WHAT NEEDS TO BE DONE =>
Return only how many lines in the data include the string "domain".

(Items from a dataset)
::::::::::

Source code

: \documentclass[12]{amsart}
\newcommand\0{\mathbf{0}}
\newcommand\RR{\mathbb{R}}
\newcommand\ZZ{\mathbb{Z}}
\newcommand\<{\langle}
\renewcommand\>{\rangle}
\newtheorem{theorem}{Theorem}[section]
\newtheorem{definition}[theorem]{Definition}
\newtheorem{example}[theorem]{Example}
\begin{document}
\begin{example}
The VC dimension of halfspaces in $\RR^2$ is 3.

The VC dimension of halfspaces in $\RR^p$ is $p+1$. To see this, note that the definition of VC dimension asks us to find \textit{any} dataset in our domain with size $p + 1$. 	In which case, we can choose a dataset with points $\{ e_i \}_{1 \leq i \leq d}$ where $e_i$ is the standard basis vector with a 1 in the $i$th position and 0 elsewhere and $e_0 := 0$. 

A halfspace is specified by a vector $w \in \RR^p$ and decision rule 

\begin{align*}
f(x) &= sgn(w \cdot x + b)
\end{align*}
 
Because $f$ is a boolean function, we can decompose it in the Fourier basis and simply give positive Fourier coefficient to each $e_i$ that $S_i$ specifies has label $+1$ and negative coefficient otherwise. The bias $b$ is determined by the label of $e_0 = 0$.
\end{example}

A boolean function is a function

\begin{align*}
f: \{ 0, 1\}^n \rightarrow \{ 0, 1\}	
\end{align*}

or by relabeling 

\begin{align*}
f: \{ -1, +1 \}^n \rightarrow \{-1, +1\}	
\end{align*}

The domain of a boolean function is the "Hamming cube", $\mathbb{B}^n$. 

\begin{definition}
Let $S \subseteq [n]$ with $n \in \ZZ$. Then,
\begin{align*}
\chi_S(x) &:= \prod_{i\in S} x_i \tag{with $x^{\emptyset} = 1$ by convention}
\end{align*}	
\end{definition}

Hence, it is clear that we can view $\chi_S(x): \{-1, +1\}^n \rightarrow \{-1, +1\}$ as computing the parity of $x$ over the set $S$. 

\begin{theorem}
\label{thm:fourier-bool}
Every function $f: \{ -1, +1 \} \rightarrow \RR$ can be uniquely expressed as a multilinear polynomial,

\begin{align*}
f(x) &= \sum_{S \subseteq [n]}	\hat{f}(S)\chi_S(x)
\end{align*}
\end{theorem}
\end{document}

::::::::::

ANSWER SECTION =>
2